きのうの日経新聞夕刊に、久田恵さんが「NPO法人の手続き」と題したコラムを書いている。


 大変おもしろかったので、少し長く引用しながら今後のことを考えてみようと思う。



 久田さんが立ち上げたのは、「音楽人形劇による子育て支援活動」のNPOで、最近法人格になって初の総会だった。


 コラムによるとここで、ドタバタ劇のような展開になり、


「これまで、思いつきと衝動的行動と事後承諾で人生をわたってきた私は、手続きの煩雑さに眩暈を起こしそうだ」


 と自己分析する久田さんだが、一方で「社員」つまり議決権を持った会員23名に対する観察眼がおもしろい。



「しかも、社員にはフリーのライターとかダンサーとかミュージシャンとか組織人生からすでに脱落しちゃっているような人たちが多い。


 その一方、少数派のしっかりした現役会社員の組織慣れしたメンバーたちは、ほとんどが休日気分。脱落ではなく脱力状態にある」


 そうそう、と私は膝を打つ。


 NPOでの「人」の問題が難しいのは、ここに言いつくされているような気がする。



 私たちの団体で言うと、コーチ、コンサルタントを含む「自由業」の人たちは「自由」を享受したままNPOという人の集団に属したいという欲求が強い。


 そこで、NPOに対してユートピア的な組織のありかたを求める。


 例えば「うちの団体の理念に反することをするな」「競合関係にあり、理念的にも相容れない同業他社を利する行動はとるな」といった「しばり」は、その人たちにとっては不快な制約であり、簡単にそれを理由に団体を去っていってしまう。

 
 一方で組織人たちは、当団体の「企業内コーチ」たちも残念ながらその例にもれないのだが、「くつろいでいる」。


 「なんで、あなたほど有能な人が、このタイムポイントでこういう行動が必要だっていうのがわからないの?」

 ということが、よく起こる。


 仕事上では絶対に持っているであろう、「一歩先の想像力」が、有能な企業内コーチたちでさえも、働かない。

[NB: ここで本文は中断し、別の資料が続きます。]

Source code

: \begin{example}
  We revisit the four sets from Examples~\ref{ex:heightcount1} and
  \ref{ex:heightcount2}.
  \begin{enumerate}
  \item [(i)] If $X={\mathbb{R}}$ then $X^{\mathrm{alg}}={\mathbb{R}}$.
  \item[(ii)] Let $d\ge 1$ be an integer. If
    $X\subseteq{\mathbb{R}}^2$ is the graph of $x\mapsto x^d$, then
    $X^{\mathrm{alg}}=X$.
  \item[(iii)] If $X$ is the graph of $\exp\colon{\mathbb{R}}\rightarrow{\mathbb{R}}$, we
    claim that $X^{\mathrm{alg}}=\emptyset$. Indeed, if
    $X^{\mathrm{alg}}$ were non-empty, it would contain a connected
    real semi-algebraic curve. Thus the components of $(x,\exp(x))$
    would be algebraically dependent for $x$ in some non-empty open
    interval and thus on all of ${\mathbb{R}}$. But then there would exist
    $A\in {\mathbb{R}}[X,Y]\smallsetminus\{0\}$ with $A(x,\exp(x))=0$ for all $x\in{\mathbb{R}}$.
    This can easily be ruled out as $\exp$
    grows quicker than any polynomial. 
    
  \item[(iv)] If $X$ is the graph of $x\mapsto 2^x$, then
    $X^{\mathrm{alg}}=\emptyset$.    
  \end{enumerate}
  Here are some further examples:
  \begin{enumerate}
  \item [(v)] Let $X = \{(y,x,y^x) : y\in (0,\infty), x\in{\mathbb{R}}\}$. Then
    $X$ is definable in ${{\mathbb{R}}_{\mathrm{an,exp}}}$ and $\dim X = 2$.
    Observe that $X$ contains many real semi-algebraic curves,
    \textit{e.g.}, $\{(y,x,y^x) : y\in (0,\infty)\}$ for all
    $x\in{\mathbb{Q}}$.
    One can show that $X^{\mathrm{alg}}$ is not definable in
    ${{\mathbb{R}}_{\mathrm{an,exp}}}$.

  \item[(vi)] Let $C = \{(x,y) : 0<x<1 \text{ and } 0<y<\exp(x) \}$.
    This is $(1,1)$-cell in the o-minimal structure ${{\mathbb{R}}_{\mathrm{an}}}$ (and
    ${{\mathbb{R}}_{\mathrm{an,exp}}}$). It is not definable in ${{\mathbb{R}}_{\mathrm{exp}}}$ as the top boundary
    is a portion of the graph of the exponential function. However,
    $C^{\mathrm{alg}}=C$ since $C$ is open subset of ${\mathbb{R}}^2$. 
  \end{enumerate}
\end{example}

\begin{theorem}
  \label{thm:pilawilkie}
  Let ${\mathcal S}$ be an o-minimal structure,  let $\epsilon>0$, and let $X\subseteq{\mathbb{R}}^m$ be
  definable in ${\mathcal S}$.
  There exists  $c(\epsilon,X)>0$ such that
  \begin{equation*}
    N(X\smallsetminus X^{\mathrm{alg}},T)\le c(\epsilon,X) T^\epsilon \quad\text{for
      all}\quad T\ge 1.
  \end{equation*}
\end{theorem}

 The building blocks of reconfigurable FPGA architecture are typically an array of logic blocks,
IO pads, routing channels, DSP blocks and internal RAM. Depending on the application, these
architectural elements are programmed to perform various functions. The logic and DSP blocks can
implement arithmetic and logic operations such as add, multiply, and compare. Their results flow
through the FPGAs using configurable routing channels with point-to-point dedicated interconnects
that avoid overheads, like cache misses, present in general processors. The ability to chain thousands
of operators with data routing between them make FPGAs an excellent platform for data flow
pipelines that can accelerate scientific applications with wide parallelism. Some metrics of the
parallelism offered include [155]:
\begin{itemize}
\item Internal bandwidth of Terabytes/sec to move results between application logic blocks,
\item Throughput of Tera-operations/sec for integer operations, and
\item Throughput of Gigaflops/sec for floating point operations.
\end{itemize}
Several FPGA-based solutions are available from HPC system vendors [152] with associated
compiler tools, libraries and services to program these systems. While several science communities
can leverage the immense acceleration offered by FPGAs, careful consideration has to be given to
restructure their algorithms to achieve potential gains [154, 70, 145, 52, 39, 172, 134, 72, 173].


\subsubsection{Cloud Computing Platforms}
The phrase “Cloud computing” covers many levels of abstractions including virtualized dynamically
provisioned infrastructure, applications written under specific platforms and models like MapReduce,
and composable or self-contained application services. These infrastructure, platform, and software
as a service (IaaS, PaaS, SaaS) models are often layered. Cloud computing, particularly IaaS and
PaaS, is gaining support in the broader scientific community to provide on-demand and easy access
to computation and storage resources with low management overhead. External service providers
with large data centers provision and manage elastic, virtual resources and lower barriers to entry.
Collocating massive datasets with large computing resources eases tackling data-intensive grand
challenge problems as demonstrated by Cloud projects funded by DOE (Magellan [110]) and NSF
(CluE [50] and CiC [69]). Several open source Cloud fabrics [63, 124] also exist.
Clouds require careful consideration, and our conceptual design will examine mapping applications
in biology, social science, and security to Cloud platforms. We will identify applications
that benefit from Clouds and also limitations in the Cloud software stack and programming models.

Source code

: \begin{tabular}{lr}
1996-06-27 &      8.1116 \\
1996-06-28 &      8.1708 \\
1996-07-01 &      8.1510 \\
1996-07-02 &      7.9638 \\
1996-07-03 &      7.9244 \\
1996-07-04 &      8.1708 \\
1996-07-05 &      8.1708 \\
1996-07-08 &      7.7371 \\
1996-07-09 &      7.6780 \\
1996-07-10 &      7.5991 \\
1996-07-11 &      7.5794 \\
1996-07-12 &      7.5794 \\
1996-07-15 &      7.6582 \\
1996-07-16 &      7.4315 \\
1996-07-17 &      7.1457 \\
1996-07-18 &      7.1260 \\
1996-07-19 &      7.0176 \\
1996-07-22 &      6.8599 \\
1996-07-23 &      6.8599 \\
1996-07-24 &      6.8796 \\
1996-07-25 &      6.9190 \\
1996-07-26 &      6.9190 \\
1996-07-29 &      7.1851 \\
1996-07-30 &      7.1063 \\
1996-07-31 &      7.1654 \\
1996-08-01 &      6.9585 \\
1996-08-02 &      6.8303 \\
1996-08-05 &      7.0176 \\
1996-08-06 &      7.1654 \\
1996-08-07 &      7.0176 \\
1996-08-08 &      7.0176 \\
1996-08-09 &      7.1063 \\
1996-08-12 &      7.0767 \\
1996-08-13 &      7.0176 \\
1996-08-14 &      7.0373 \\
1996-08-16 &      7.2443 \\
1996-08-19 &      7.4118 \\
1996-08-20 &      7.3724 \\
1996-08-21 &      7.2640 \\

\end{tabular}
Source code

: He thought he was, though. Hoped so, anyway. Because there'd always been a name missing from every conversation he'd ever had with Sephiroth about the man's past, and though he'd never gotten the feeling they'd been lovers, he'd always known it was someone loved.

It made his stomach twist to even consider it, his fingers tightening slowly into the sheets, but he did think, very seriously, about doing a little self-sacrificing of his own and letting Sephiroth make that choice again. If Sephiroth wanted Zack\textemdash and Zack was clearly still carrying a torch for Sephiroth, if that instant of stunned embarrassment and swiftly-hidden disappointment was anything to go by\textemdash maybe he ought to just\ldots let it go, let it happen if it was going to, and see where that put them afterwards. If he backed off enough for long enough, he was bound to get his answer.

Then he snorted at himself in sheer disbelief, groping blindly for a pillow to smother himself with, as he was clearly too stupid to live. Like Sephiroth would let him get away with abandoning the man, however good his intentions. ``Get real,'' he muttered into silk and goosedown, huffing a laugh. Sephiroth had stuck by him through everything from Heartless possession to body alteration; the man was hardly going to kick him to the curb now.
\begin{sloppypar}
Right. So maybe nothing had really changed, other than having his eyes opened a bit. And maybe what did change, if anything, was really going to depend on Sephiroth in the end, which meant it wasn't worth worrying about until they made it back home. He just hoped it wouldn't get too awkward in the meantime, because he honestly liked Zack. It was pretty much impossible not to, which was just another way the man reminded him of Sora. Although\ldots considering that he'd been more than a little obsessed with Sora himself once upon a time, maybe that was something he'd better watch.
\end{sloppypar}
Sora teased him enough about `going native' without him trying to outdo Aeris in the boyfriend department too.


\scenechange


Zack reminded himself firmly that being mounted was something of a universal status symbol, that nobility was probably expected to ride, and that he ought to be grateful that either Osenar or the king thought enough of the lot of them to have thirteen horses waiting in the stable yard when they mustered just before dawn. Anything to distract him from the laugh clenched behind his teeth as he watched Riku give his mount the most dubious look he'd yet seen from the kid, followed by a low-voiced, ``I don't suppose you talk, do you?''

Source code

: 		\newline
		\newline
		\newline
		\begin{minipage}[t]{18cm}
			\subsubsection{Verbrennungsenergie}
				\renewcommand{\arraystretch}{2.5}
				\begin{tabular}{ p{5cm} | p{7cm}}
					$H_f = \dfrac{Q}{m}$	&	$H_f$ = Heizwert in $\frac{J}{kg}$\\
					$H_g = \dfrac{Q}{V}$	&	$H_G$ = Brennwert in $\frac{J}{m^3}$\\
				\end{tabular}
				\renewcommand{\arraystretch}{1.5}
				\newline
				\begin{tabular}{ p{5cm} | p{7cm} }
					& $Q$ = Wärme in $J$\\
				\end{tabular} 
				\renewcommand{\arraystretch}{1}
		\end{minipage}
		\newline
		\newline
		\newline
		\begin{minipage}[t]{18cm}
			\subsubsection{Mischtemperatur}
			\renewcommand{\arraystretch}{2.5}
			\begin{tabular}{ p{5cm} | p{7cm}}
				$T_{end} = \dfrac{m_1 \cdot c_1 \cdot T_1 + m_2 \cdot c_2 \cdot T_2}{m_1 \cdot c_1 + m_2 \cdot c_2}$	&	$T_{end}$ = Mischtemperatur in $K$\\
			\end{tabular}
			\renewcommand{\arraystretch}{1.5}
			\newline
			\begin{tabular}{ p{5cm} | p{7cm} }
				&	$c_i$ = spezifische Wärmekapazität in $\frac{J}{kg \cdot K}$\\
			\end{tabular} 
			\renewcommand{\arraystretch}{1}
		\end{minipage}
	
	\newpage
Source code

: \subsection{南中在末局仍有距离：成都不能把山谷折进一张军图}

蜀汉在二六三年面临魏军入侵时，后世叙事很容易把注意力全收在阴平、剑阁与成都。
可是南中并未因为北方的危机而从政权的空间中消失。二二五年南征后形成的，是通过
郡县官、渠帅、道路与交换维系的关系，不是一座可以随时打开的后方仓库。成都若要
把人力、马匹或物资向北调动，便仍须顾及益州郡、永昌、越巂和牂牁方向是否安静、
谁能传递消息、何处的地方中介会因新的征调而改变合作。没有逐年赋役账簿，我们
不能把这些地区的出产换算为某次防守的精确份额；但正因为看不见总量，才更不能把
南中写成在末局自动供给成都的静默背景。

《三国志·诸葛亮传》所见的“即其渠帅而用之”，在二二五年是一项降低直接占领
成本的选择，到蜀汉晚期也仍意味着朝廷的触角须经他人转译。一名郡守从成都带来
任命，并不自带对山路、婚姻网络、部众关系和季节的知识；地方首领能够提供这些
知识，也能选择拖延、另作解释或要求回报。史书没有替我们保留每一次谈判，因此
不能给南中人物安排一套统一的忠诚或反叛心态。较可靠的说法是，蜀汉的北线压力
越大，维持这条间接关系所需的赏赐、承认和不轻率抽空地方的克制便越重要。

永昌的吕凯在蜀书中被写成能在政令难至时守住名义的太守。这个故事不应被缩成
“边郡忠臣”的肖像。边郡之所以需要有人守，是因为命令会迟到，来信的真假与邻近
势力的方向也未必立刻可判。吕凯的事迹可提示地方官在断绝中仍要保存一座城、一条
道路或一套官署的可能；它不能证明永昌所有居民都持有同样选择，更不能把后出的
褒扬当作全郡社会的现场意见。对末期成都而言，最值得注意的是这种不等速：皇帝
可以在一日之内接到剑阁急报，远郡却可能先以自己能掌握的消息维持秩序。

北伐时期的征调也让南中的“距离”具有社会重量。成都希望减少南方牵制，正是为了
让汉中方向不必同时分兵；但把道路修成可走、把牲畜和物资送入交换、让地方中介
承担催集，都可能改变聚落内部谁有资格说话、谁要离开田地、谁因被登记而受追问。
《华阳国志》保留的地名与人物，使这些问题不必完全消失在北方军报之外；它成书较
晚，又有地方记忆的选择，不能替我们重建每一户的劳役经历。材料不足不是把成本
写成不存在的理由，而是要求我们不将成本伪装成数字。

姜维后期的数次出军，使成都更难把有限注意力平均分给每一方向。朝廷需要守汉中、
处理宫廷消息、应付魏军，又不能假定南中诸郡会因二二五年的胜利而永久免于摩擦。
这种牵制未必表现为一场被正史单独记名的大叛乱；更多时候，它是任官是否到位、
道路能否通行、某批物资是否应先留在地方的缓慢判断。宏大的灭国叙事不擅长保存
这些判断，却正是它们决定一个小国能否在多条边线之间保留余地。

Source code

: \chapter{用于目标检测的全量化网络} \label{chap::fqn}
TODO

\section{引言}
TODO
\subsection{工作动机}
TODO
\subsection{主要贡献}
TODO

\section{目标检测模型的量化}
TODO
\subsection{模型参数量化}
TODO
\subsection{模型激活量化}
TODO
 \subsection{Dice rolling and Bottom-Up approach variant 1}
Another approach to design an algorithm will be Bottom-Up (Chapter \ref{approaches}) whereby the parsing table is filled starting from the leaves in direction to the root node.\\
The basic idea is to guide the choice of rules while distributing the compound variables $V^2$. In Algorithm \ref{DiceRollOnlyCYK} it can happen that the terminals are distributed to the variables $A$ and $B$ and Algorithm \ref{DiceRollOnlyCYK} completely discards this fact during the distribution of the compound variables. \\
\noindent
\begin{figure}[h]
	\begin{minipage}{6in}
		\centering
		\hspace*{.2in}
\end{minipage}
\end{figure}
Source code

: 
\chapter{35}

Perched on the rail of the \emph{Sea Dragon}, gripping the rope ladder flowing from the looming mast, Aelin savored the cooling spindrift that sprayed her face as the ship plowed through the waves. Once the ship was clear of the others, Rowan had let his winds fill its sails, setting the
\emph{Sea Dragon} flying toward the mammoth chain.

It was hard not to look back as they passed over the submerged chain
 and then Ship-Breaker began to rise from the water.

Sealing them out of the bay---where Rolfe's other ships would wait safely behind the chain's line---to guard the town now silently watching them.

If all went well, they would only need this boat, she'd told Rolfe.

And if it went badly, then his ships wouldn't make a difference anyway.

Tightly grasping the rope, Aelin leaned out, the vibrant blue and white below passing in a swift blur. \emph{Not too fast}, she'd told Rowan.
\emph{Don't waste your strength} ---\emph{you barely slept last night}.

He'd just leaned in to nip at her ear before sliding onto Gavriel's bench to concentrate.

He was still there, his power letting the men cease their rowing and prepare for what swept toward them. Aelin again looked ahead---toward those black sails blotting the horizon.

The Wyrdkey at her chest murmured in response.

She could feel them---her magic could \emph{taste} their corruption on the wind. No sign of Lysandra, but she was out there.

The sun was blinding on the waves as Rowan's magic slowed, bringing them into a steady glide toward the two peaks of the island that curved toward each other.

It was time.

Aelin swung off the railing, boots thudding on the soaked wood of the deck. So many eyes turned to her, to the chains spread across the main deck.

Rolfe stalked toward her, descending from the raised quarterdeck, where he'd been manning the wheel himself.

 …そして、彼らの予測能力不足を見越してこちらが先回りした指示を少し強いトーンで与えたりすると、それはそれでまた反発するのだ。


 かといって優しいトーンで「質問のスキル」で答えを導かせ、約束をさせるといった、コーチング的な手法が有効かといえば、それは彼らにとって強い縛りをもつ約束事ではないので、簡単に約束を反故にされる。



 こういう人たちを束ねてやっていくNPO。


 とりわけ、むずかしいのは、

 「うちの団体」は、お客様から良心的な料金を頂戴して運営している「事業系NPO」であり、通常の企業活動と同様に、お客様との間の緊張関係がある。


 「余暇を利用して可哀そうな人達に福祉を届けてあげる」という種類の活動ではない。


 しかもそのお客様が目の肥えた現役の管理職たちであり…、


 「うちの団体」で以前スピーカーをやった女性社労士さんが、「足がすくんだ」と言った。

 ふだんから地方都市の商工会議所のセミナーなどで話している人であるが、そういうところに来ている人達とは「お客さん」の質が違うらしいのである。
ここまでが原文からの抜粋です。